1. The Ontology model (model.yaml additions)

We model capabilities and access grants as first-class ontology entities: * Capability (Kind): The abstract function definition (e.g. write_file_territory, compile_spoke). * ToolOffering (Kind): The specific MCP tool exposing the capability (e.g. runner_build_trigger). * CapabilityGrant (Relator): Reifies the temporary link between a running session, a capability, and the active Goal justifying it. It carries a validTo timestamp (TTL) and optional boundary parameters (e.g. file paths or allowed branches).

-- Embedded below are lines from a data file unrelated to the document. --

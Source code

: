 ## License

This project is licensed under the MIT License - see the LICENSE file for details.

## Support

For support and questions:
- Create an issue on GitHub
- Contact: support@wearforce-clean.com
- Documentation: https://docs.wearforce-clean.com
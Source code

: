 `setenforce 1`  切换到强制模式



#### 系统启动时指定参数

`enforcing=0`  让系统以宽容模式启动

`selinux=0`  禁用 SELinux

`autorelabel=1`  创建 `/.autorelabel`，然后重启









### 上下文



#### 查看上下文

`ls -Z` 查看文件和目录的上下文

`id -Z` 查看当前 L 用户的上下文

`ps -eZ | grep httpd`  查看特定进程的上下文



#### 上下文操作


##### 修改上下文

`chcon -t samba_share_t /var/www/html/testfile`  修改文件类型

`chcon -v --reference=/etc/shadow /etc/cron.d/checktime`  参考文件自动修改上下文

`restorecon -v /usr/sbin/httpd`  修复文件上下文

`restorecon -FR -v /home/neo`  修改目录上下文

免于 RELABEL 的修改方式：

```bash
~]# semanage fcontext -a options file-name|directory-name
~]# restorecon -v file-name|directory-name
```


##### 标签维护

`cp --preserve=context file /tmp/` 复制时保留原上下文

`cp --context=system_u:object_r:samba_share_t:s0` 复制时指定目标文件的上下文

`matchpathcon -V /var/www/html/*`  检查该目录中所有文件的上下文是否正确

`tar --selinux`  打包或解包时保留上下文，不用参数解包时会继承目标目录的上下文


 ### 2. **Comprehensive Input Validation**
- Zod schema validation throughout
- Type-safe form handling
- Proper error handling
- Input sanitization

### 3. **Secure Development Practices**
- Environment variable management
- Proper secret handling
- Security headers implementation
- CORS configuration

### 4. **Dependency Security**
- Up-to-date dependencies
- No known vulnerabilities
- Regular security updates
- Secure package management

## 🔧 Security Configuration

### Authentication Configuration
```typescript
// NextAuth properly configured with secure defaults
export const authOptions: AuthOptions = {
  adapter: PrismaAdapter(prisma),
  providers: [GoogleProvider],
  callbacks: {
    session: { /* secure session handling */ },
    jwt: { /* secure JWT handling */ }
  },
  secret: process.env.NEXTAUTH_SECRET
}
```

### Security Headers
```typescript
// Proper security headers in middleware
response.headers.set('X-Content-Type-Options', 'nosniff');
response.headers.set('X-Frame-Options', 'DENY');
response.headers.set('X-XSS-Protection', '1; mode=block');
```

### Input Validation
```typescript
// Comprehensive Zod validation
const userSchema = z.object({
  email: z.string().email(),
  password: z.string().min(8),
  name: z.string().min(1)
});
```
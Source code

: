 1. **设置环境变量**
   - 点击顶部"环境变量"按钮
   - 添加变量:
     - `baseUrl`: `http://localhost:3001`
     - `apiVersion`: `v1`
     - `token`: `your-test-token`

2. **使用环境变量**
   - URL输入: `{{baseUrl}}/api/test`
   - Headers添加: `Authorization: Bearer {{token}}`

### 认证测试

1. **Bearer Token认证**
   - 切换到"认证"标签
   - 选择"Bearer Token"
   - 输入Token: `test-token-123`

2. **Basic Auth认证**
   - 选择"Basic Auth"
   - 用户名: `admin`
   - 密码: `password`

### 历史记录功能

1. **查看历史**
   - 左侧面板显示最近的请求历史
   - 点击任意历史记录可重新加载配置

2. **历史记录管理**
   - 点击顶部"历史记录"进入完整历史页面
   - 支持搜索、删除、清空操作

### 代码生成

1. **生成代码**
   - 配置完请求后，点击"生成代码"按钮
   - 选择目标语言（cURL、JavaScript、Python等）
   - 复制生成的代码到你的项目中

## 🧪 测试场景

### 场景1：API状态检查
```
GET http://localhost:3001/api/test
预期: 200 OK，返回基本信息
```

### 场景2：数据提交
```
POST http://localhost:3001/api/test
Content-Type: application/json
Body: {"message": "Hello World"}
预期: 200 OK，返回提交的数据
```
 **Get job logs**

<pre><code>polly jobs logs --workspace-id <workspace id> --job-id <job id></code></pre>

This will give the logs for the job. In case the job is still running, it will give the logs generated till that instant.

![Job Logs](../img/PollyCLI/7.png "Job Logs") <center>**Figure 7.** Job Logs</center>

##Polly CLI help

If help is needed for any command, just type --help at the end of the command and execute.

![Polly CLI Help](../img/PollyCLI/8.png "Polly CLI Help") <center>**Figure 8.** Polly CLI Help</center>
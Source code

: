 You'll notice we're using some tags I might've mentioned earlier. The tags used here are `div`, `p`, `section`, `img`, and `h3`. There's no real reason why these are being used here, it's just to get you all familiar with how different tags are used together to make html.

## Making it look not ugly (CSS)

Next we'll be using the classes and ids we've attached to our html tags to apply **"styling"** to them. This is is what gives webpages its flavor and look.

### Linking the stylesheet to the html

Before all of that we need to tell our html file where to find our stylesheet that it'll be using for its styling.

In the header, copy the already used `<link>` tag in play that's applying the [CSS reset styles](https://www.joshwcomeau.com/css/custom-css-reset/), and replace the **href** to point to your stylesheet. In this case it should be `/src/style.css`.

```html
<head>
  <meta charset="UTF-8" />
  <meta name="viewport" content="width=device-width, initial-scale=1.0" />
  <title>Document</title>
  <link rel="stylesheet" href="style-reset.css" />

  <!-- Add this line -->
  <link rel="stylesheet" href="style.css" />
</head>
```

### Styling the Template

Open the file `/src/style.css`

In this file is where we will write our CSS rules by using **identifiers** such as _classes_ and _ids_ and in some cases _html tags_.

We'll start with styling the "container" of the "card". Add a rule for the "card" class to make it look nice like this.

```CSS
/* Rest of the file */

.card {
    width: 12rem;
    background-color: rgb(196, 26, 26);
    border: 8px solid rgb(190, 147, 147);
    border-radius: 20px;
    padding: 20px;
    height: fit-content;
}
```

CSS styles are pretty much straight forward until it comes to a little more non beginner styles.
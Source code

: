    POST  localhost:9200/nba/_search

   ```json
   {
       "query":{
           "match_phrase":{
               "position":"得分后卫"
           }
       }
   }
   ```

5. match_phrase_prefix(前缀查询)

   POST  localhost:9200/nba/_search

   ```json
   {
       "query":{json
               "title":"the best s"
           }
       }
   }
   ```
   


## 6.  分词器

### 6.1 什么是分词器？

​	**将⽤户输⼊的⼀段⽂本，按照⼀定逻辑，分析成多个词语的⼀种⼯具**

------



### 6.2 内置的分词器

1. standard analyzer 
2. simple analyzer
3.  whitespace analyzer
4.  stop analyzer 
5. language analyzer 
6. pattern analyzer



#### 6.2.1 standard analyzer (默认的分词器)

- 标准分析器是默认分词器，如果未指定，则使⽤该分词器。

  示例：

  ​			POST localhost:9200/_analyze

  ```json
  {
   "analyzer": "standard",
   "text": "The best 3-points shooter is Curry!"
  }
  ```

2. Inline Gateway Enforcement

  • The MCP gateway intercepts every tool execution request.
  • It extracts the agent session token from the caller metadata.
  • It runs a fast, cached query against the local SQLite board shard (.vfs_board.db / .vfs_staging.db) to verify that the session holds an active CapabilityGrant covering the requested tool and parameters.
  • If authorized, the tool executes. If unauthorized, the gateway blocks execution and returns a 403 Forbidden response.

3. Dynamic Acquisition & HITL Escalation

If an agent realizes it needs a tool it does not have (e.g. a python-pro agent needs to install a new dependency via pip): 1. Request Grant: The agent invokes request_temporary_capability(capability, justification). 2. RTE Evaluation: The Release Train Engineer evaluates the request. If it conforms to safe bounds, it mints a temporary CapabilityGrant. 3. HITL Gating: If the requested tool is classified as high-risk (e.g. network egress or credential reading), the request escalates to Nicky Clarke via a hitl-steering decision artifact. Nicky can click to grant the clearance or redirect the swarm.


Consequences

  • + High Security: Compromised agent loops are isolated; they cannot damage the host system or cross repository boundaries.
  • + Direct Traceability: Every tool execution is cryptographically linked to a Goal and a signed CapabilityGrant, providing a complete audit trail.
  • − Latency: Adds a local query lookup before tool execution (mitigated: SQLite lookup takes < 1ms).
  • − Agent Friction: Agents may frequently halt to request permissions for unexpected sub-tasks (mitigated: core capabilities are pre-granted at goal assignment).